Stored data:
============================================================

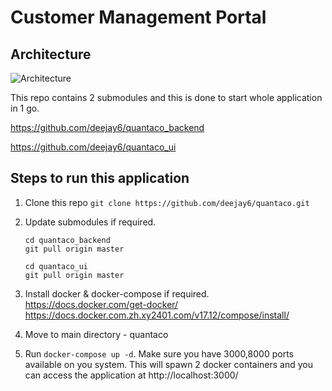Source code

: # Customer Management Portal

## Architecture
![Architecture](https://github.com/deejay6/quantaco/assets/29411189/0fa2f3df-9479-46b9-aa4b-fe782af8c2b1)


This repo contains 2 submodules and this is done to start whole application 
in 1 go.

https://github.com/deejay6/quantaco_backend

https://github.com/deejay6/quantaco_ui 

## Steps to run this application

1. Clone this repo
   ``git clone https://github.com/deejay6/quantaco.git``
   
2. Update submodules if required.

   ```
   cd quantaco_backend 
   git pull origin master
   
   cd quantaco_ui
   git pull origin master
   ```

3. Install docker & docker-compose if required.
   https://docs.docker.com/get-docker/
   https://docs.docker.com.zh.xy2401.com/v17.12/compose/install/

4. Move to main directory - quantaco

5. Run ``docker-compose up -d``. Make sure you have 3000,8000 ports 
   available on you system. This will spawn 2 docker containers and you can 
   access the application at http://localhost:3000/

============================================================

* Task instructions *
From the records above, extract exactly and only the lines that begin at the line with "1. Clone this repo" and stop after the line with "available on you".

* Completed task *
1. Clone this repo
   ``git clone https://github.com/deejay6/quantaco.git``
   
2. Update submodules if required.

   ```
   cd quantaco_backend 
   git pull origin master
   
   cd quantaco_ui
   git pull origin master
   ```

3. Install docker & docker-compose if required.
   https://docs.docker.com/get-docker/
   https://docs.docker.com.zh.xy2401.com/v17.12/compose/install/

4. Move to main directory - quantaco

5. Run ``docker-compose up -d``. Make sure you have 3000,8000 ports 
   available on you system. This will spawn 2 docker containers and you can 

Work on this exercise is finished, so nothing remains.